And yes, they have to realize that the grandparents down the street are going to see these kids more. If they’re that put out, are they going to drive in every time you need an emergency babysitter? Your parents get that “honor”. I didn’t think so.


Agree. And who drives four hours to a seven-year-old’s birthday party? Are you kidding me? Wow, some people really do not have a life. OP, let your husband deal with his family as they sound annoying and kinda nuts. lol.
Anonymous
Anonymous wrote:You see them often enough that the drive is clearly not a big deal for them. I really don't get why you didn't invite them. It causes no extra work for you. You don't need to figure out if it works with your schedule. You don't need to figure out transportation. If they normally stay with you, you could have had DH book a hotel, which takes all of 5 minutes. This seems like a major oversight on your part and I'm really surprised you need so many people to point this out for you.

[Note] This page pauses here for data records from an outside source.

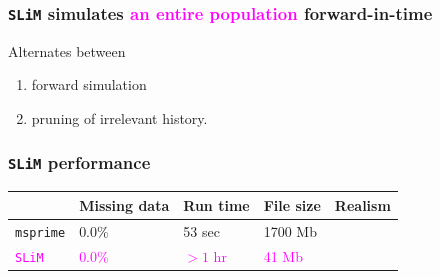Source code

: \documentclass[11pt, mathserif, aspectratio=169]{beamer}
\newcommand{\magenta}[1]{\textcolor{magenta}{#1}}
\newcommand{\crossmark}{\ding{55}}
\begin{document}
\begin{frame}
\frametitle{\texttt{SLiM} simulates \magenta{an entire population} forward-in-time}
\begin{minipage}{.58\textwidth}

\end{minipage}\hfill
\begin{minipage}{.4\textwidth}
Alternates between
\begin{enumerate}
\item forward simulation
\item pruning of irrelevant history.
\end{enumerate}
\end{minipage}
\end{frame}

%

\begin{frame}
\frametitle{\texttt{SLiM} performance}
\begin{center}
\small
\centering
\setlength{\aboverulesep}{5pt}
\setlength{\belowrulesep}{5pt}
\begin{tabularx}{.9\textwidth}{p{2cm}p{2cm}p{1.9cm}p{1.9cm}X}
\toprule
 & Missing data & Run time & File size & Realism \\
\midrule 
\texttt{msprime}& $0.0$\% & 53 sec  &  1700 Mb & \crossmark \\ \addlinespace
\magenta{\texttt{SLiM}} & \magenta{$0.0$\%} & \magenta{$>1$ hr} & \magenta{41 Mb} & \magenta{\checkmark}  \\
\bottomrule
\end{tabularx}
\end{center}
\vspace{5mm}
\end{frame}
\end{document}
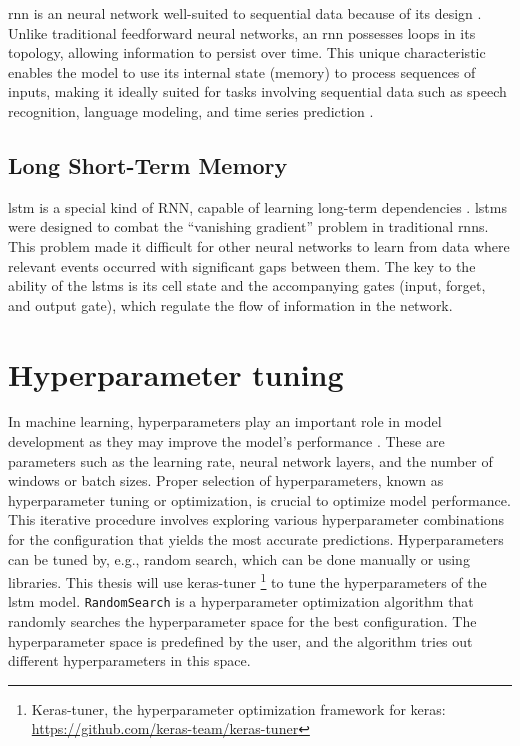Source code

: \ac{rnn} is an neural network well-suited to sequential data because of its design \cite{hopfield-rnn}.
Unlike traditional feedforward neural networks, an \ac{rnn} possesses loops in its topology, allowing information to persist over time.
This unique characteristic enables the model to use its internal state (memory) to process sequences of inputs, making it ideally suited for tasks involving sequential data such as speech recognition, language modeling, and time series prediction \cite{elman_finding_1990}.

\subsection{Long Short-Term Memory}

\ac{lstm} is a special kind of RNN, capable of learning long-term dependencies \cite{lstm-hochreiter}.
\acp{lstm} were designed to combat the ``vanishing gradient'' problem in traditional \acp{rnn}. 
This problem made it difficult for other neural networks to learn from data where relevant events occurred with significant gaps between them.
The key to the ability of the \acp{lstm} is its cell state and the accompanying gates (input, forget, and output gate), which regulate the flow of information in the network.

\section{Hyperparameter tuning}\label{sec:hyperparameter-tuning}

In machine learning, hyperparameters play an important role in model development as they may improve the model's performance \cite{yuHyperParameterOptimizationReview2020}.
These are parameters such as the learning rate, neural network layers, and the number of windows or batch sizes.
Proper selection of hyperparameters, known as hyperparameter tuning or optimization, is crucial to optimize model performance.
This iterative procedure involves exploring various hyperparameter combinations for the configuration that yields the most accurate predictions.
Hyperparameters can be tuned by, e.g., random search, which can be done manually or using libraries.
This thesis will use keras-tuner \footnote{Keras-tuner, the hyperparameter optimization framework for keras: \url{https://github.com/keras-team/keras-tuner}} to tune the hyperparameters of the \ac{lstm} model.
\texttt{RandomSearch} is a hyperparameter optimization algorithm that randomly searches the hyperparameter space for the best configuration.
The hyperparameter space is predefined by the user, and the algorithm tries out different hyperparameters in this space.
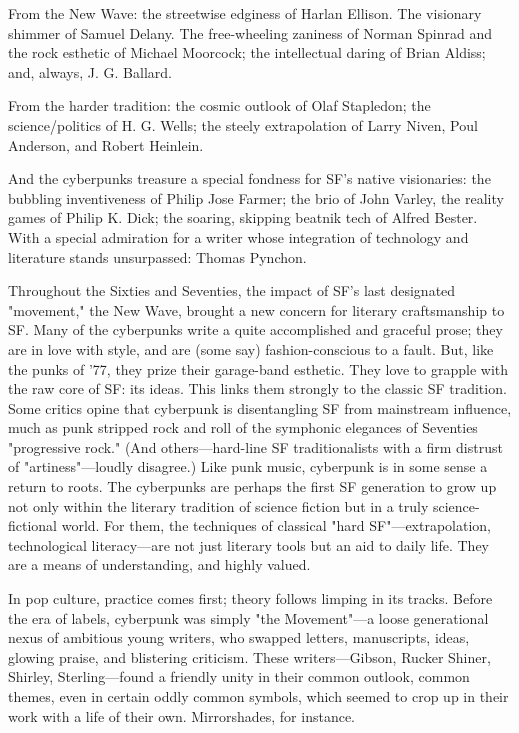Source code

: From the New Wave: the streetwise edginess of Harlan Ellison. The visionary shimmer of Samuel Delany. The free-wheeling zaniness of Norman Spinrad and the rock esthetic of Michael Moorcock; the intellectual daring of Brian Aldiss; and, always, J. G. Ballard.

From the harder tradition: the cosmic outlook of Olaf Stapledon; the science/politics of H. G. Wells; the steely extrapolation of Larry Niven, Poul Anderson, and Robert Heinlein.

And the cyberpunks treasure a special fondness for SF's native visionaries: the bubbling inventiveness of Philip Jose Farmer; the brio of John Varley, the reality games of Philip K. Dick; the soaring, skipping beatnik tech of Alfred Bester. With a special admiration for a writer whose integration of technology and literature stands unsurpassed: Thomas Pynchon.

Throughout the Sixties and Seventies, the impact of SF's last designated "movement," the New Wave, brought a new concern for literary craftsmanship to SF. Many of the cyberpunks write a quite accomplished and graceful prose; they are in love with style, and are (some say) fashion-conscious to a fault. But, like the punks of '77, they prize their garage-band esthetic. They love to grapple with the raw core of SF: its ideas. This links them strongly to the classic SF tradition. Some critics opine that cyberpunk is disentangling SF from mainstream influence, much as punk stripped rock and roll of the symphonic elegances of Seventies "progressive rock." (And others—hard-line SF traditionalists with a firm distrust of "artiness"—loudly disagree.) Like punk music, cyberpunk is in some sense a return to roots. The cyberpunks are perhaps the first SF generation to grow up not only within the literary tradition of science fiction but in a truly science-fictional world. For them, the techniques of classical "hard SF"—extrapolation, technological literacy—are not just literary tools but an aid to daily life. They are a means of understanding, and highly valued.

In pop culture, practice comes first; theory follows limping in its tracks. Before the era of labels, cyberpunk was simply "the Movement"—a loose generational nexus of ambitious young writers, who swapped letters, manuscripts, ideas, glowing praise, and blistering criticism. These writers—Gibson, Rucker Shiner, Shirley, Sterling—found a friendly unity in their common outlook, common themes, even in certain oddly common symbols, which seemed to crop up in their work with a life of their own. Mirrorshades, for instance.

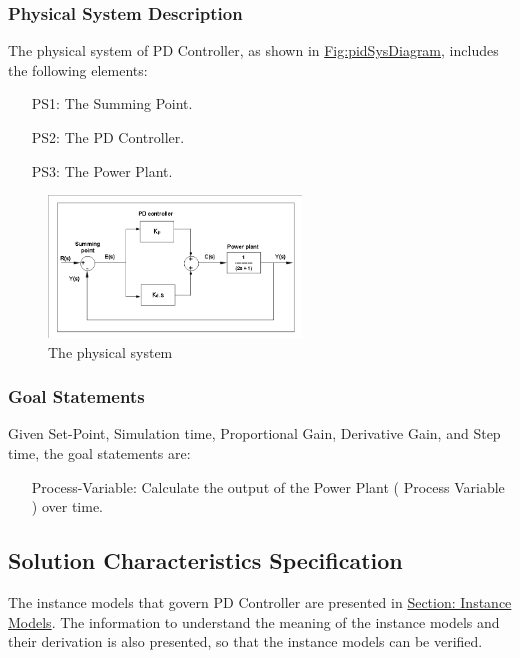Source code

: \documentclass[12pt]{article}
\begin{document}
\subsubsection{Physical System Description}
\label{Sec:PhysSyst}
The physical system of PD Controller, as shown in \hyperref[Figure:pidSysDiagram]{Fig:pidSysDiagram}, includes the following elements:

\begin{itemize}
\item[PS1:]{The Summing Point.}
\item[PS2:]{The PD Controller.}
\item[PS3:]{The Power Plant.}
\end{itemize}
\begin{figure}
\begin{center}
\includegraphics[width=0.6\textwidth]{../../../datafiles/PIDController/Fig_PDController.png}
\caption{The physical system}
\label{Figure:pidSysDiagram}
\end{center}
\end{figure}
\subsubsection{Goal Statements}
\label{Sec:GoalStmt}
Given Set-Point, Simulation time, Proportional Gain, Derivative Gain, and Step time, the goal statements are:

\begin{itemize}
\item[Process-Variable:\phantomsection\label{processVariable}]{Calculate the output of the Power Plant ( Process Variable ) over time.}
\end{itemize}
\subsection{Solution Characteristics Specification}
\label{Sec:SolCharSpec}
The instance models that govern PD Controller are presented in \hyperref[Sec:IMs]{Section: Instance Models}. The information to understand the meaning of the instance models and their derivation is also presented, so that the instance models can be verified.
\end{document}
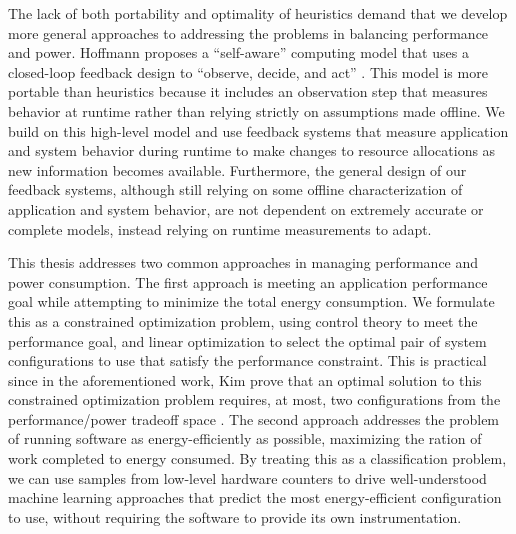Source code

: The lack of both portability and optimality of heuristics demand that we develop more general approaches to addressing the problems in balancing performance and power.
Hoffmann proposes a ``self-aware'' computing model that uses a closed-loop feedback design to ``observe, decide, and act'' .
This model is more portable than heuristics because it includes an observation step that measures behavior at runtime rather than relying strictly on assumptions made offline.
We build on this high-level model and use feedback systems that measure application and system behavior during runtime to make changes to resource allocations as new information becomes available.
Furthermore, the general design of our feedback systems, although still relying on some offline characterization of application and system behavior, are not dependent on extremely accurate or complete models, instead relying on runtime measurements to adapt.


This thesis addresses two common approaches in managing performance and power consumption.
The first approach is meeting an application performance goal while attempting to minimize the total energy consumption.
We formulate this as a constrained optimization problem, using control theory to meet the performance goal, and linear optimization to select the optimal pair of system configurations to use that satisfy the performance constraint.
This is practical since in the aforementioned work, Kim \etal prove that an optimal solution to this constrained optimization problem requires, at most, two configurations from the performance/power tradeoff space \cite{kim-cpsna2015}.
The second approach addresses the problem of running software as energy-efficiently as possible, \ie maximizing the ration of work completed to energy consumed.
By treating this as a classification problem, we can use samples from low-level hardware counters to drive well-understood machine learning approaches that predict the most energy-efficient configuration to use, without requiring the software to provide its own instrumentation.

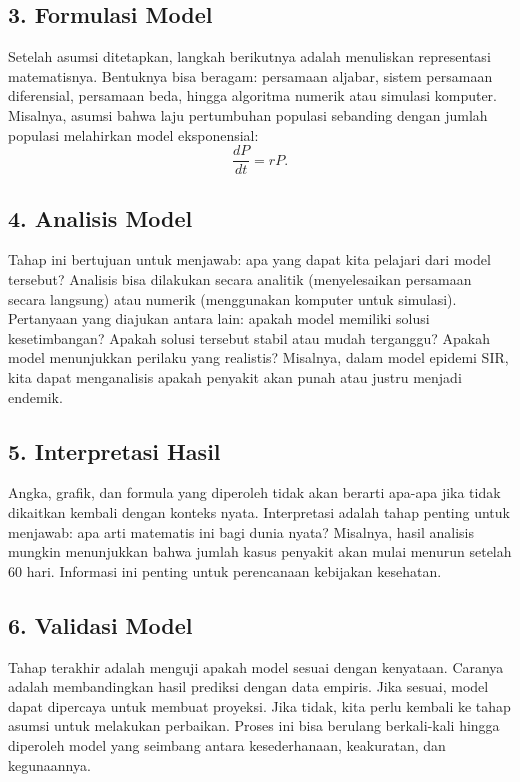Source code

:\documentclass{bukumjh}
\begin{document}
\subsection*{3. Formulasi Model}
Setelah asumsi ditetapkan, langkah berikutnya adalah menuliskan representasi matematisnya. Bentuknya bisa beragam: persamaan aljabar, sistem persamaan diferensial, persamaan beda, hingga algoritma numerik atau simulasi komputer. Misalnya, asumsi bahwa laju pertumbuhan populasi sebanding dengan jumlah populasi melahirkan model eksponensial:
\[
\frac{dP}{dt} = rP.
\]

\subsection*{4. Analisis Model}
Tahap ini bertujuan untuk menjawab: apa yang dapat kita pelajari dari model tersebut? Analisis bisa dilakukan secara analitik (menyelesaikan persamaan secara langsung) atau numerik (menggunakan komputer untuk simulasi). Pertanyaan yang diajukan antara lain: apakah model memiliki solusi kesetimbangan? Apakah solusi tersebut stabil atau mudah terganggu? Apakah model menunjukkan perilaku yang realistis? Misalnya, dalam model epidemi SIR, kita dapat menganalisis apakah penyakit akan punah atau justru menjadi endemik.

\subsection*{5. Interpretasi Hasil}
Angka, grafik, dan formula yang diperoleh tidak akan berarti apa-apa jika tidak dikaitkan kembali dengan konteks nyata. Interpretasi adalah tahap penting untuk menjawab: apa arti matematis ini bagi dunia nyata? Misalnya, hasil analisis mungkin menunjukkan bahwa jumlah kasus penyakit akan mulai menurun setelah 60 hari. Informasi ini penting untuk perencanaan kebijakan kesehatan.

\subsection*{6. Validasi Model}
Tahap terakhir adalah menguji apakah model sesuai dengan kenyataan. Caranya adalah membandingkan hasil prediksi dengan data empiris. Jika sesuai, model dapat dipercaya untuk membuat proyeksi. Jika tidak, kita perlu kembali ke tahap asumsi untuk melakukan perbaikan. Proses ini bisa berulang berkali-kali hingga diperoleh model yang seimbang antara kesederhanaan, keakuratan, dan kegunaannya.

\medskip
\end{document}
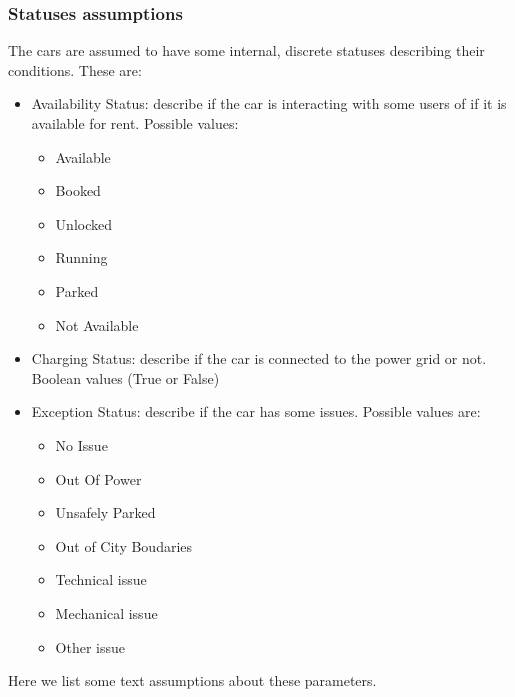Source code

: \documentclass[11pt]{article} %
\begin{document}
\subsubsection{Statuses assumptions}
The cars are assumed to have some internal, discrete statuses describing their conditions. These are:
\begin{itemize}
	\item{Availability Status}: describe if the car is interacting with some users of if it is available for rent. Possible values:
		\begin{itemize}
		\item Available
		\item Booked
		\item Unlocked
		\item Running
		\item Parked
		\item Not Available
		\end{itemize}	
	\item{Charging Status}: describe if the car is connected to the power grid or not. Boolean values (True or False)
	\item{Exception Status}: describe if the car has some issues. Possible values are:
		\begin{itemize}
		\item No Issue
		\item Out Of Power
		\item Unsafely Parked
		\item Out of City Boudaries
		\item Technical issue
		\item Mechanical issue
		\item Other issue
		\end{itemize}
\end{itemize}
Here we list some text assumptions about these parameters.
\end{document}
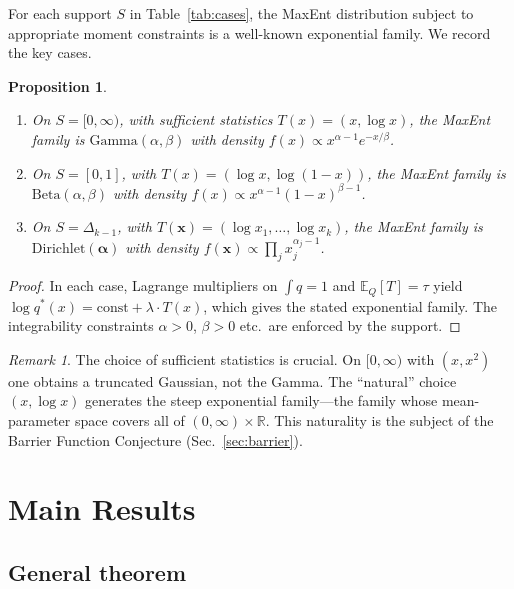 \documentclass[aps,pre,twocolumn,superscriptaddress,nofootinbib]{revtex4-2}
\newtheorem{proposition}[theorem]{Proposition}
\theoremstyle{definition}
\theoremstyle{remark}
\newtheorem{remark}[theorem]{Remark}
\newcommand{\R}{\mathbb{R}}
\newcommand{\E}{\mathbb{E}}
\begin{document}
For each support $S$ in Table~\ref{tab:cases}, the MaxEnt distribution subject
to appropriate moment constraints is a well-known exponential family.  We
record the key cases.

\begin{proposition}\label{prop:maxent}
\ %
\begin{enumerate}
\item[(i)] On $S=[0,\infty)$, with sufficient statistics $T(x)=(x,\log x)$,
the MaxEnt family is $\mathrm{Gamma}(\alpha,\beta)$ with density
$f(x)\propto x^{\alpha-1}e^{-x/\beta}$.
\item[(ii)] On $S=[0,1]$, with $T(x)=(\log x,\log(1{-}x))$, the MaxEnt
family is $\mathrm{Beta}(\alpha,\beta)$ with density
$f(x)\propto x^{\alpha-1}(1{-}x)^{\beta-1}$.
\item[(iii)] On $S=\Delta_{k-1}$, with $T(\bm{x})=(\log x_1,\ldots,\log x_k)$,
the MaxEnt family is $\mathrm{Dirichlet}(\bm{\alpha})$ with density
$f(\bm{x})\propto\prod_j x_j^{\alpha_j-1}$.
\end{enumerate}
\end{proposition}

\begin{proof}
In each case, Lagrange multipliers on $\int q=1$ and $\E_Q[T]=\tau$ yield
$\log q^*(x)=\text{const}+\lambda\cdot T(x)$, which gives the stated
exponential family.  The integrability constraints $\alpha>0$, $\beta>0$
etc.\ are enforced by the support.
\end{proof}

\begin{remark}
The choice of sufficient statistics is crucial. On $[0,\infty)$ with $(x,x^2)$
one obtains a truncated Gaussian, not the Gamma. The ``natural'' choice
$(x,\log x)$ generates the steep exponential family---the family whose
mean-parameter space covers all of $(0,\infty)\times\R$.  This naturality is
the subject of the Barrier Function Conjecture (Sec.~\ref{sec:barrier}).
\end{remark}

\section{Main Results}\label{sec:main}

\subsection{General theorem}
\end{document}

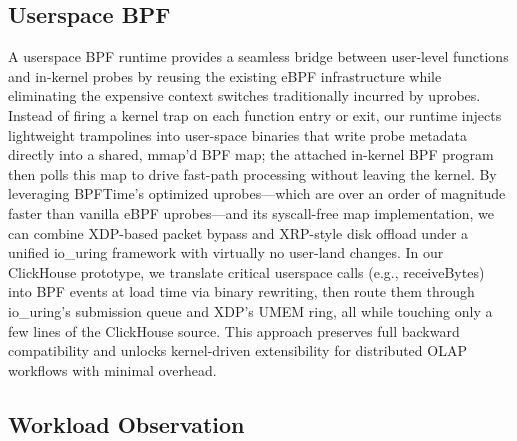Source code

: \documentclass[sigconf,10pt]{acmart}
\begin{document}
\subsection{Userspace BPF}
A userspace BPF runtime provides a seamless bridge between user-level functions and in-kernel probes by reusing the existing eBPF infrastructure while eliminating the expensive context switches traditionally incurred by uprobes. Instead of firing a kernel trap on each function entry or exit, our runtime injects lightweight trampolines into user-space binaries that write probe metadata directly into a shared, mmap’d BPF map; the attached in-kernel BPF program then polls this map to drive fast-path processing without leaving the kernel. By leveraging BPFTime’s optimized uprobes—which are over an order of magnitude faster than vanilla eBPF uprobes—and its syscall-free map implementation, we can combine XDP-based packet bypass and XRP-style disk offload under a unified io\_uring framework with virtually no user-land changes. In our ClickHouse prototype, we translate critical userspace calls (e.g., receiveBytes) into BPF events at load time via binary rewriting, then route them through io\_uring’s submission queue and XDP’s UMEM ring, all while touching only a few lines of the ClickHouse source. This approach preserves full backward compatibility and unlocks kernel-driven extensibility for distributed OLAP workflows with minimal overhead.

\subsection{Workload Observation}
\end{document}
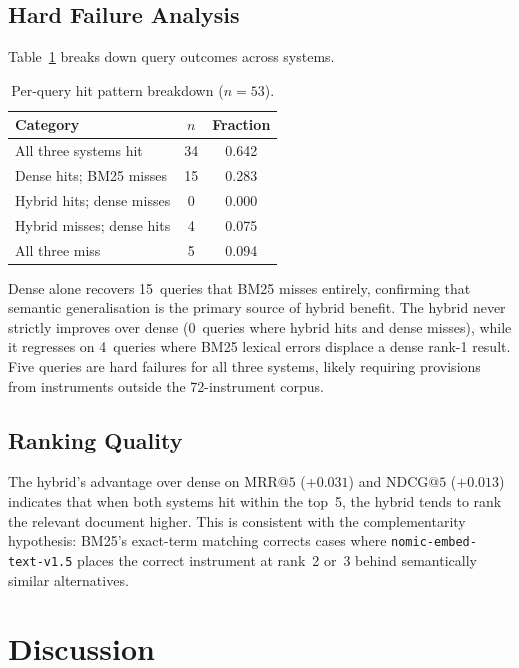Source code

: \documentclass[conference]{IEEEtran}
\makeatletter
\newcommand{\nomic}{\texttt{nomic-embed-text-v1.5}\xspace}
\newcommand{\MRR}[1]{\mathrm{MRR}@{#1}}
\newcommand{\NDCG}[1]{\mathrm{NDCG}@{#1}}
\makeatother
\begin{document}
\subsection{Hard Failure Analysis}

Table~\ref{tab:reliability} breaks down query outcomes across systems.

\begin{table}[!t]
\renewcommand{\arraystretch}{1.3}
\caption{Per-query hit pattern breakdown ($n{=}53$).}
\label{tab:reliability}
\centering
\small
\begin{tabular}{@{}lcc@{}}
\toprule
Category & $n$ & Fraction \\
\midrule
All three systems hit        & 34 & 0.642 \\
Dense hits; BM25 misses      & 15 & 0.283 \\
Hybrid hits; dense misses    &  0 & 0.000 \\
Hybrid misses; dense hits    &  4 & 0.075 \\
All three miss               &  5 & 0.094 \\
\bottomrule
\end{tabular}
\end{table}

Dense alone recovers 15~queries that BM25 misses entirely, confirming
that semantic generalisation is the primary source of hybrid benefit.
The hybrid never strictly improves over dense (0~queries where hybrid
hits and dense misses), while it regresses on 4~queries where BM25
lexical errors displace a dense rank-1 result.
Five queries are hard failures for all three systems, likely requiring
provisions from instruments outside the 72-instrument corpus.

\subsection{Ranking Quality}

The hybrid's advantage over dense on $\MRR{5}$ ($+0.031$) and
$\NDCG{5}$ ($+0.013$) indicates that when both systems hit within
the top~5, the hybrid tends to rank the relevant document higher.
This is consistent with the complementarity hypothesis: BM25's
exact-term matching corrects cases where \nomic places the correct
instrument at rank~2 or~3 behind semantically similar alternatives.

\section{Discussion}
\end{document}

Why is it an oversight on her part and not the husband? Where is the husband in all of this? It is his family. Also, I bet if you book a hotel for them, then they’re going to be offended by that so you can’t win. Let your husband deal with his family as anything you do is going to be critiqued and judged. I would ignore her complaints if I was you. Who has time for that?
Anonymous
Anonymous wrote:
Anonymous wrote:I think all these folks piling on you are a bit nuts, as we live here and we never really thought about asking my parents in NY to come down for every event. However, next time be smart and head it off at the pass and ahead of time and prime the pump and say “and let’s do something special for Larla’s birthday when we’re up there that weekend”. So they know they get to celebrate the birthday.

And yes, they have to realize that the grandparents down the street are going to see these kids more. If they’re that put out, are they going to drive in every time you need an emergency babysitter? Your parents get that “honor”. I didn’t think so.


So, let me get this straight. Because you choose not to invite your out of state parents to "every event" you think it's fine for OP not to invite her inlaws but her own parents to what most would consider an important event--a grandchild's birthday party? ok . . .

NOPE


Her parents live locally. They can just swing by, attend party and leave. She would have to probably accommodate the in-laws as they’re not gonna drive an 8 hour round-trip in one day which makes their visit at least a 24 hour visit versus her parents swinging by for a 1 to 2 hour party. Geesh. Lol.
Anonymous
Screw all these people piling on. Husband can invite his parents. If they think she’s miserable and awful for it, then their relationship isn’t going to be very good, and it won’t be her fault.
Anonymous
Agree you should have invited them, though I place blame on your DH who should have been the one to invite them. Your MIL should be mad at her son.
Anonymous
My kid has never had any grandparents at any birthday because they aren't interested. Some of you are just inventing problems for yourselves.
Anonymous
Anonymous wrote:
Anonymous wrote:You see them often enough that the drive is clearly not a big deal for them. I really don't get why you didn't invite them. It causes no extra work for you. You don't need to figure out if it works with your schedule. You don't need to figure out transportation. If they normally stay with you, you could have had DH book a hotel, which takes all of 5 minutes. This seems like a major oversight on your part and I'm really surprised you need so many people to point this out for you.


Why is it an oversight on her part and not the husband? Where is the husband in all of this? It is his family. Also, I bet if you book a hotel for them, then they’re going to be offended by that so you can’t win. Let your husband deal with his family as anything you do is going to be critiqued and judged. I would ignore her complaints if I was you. Who has time for that?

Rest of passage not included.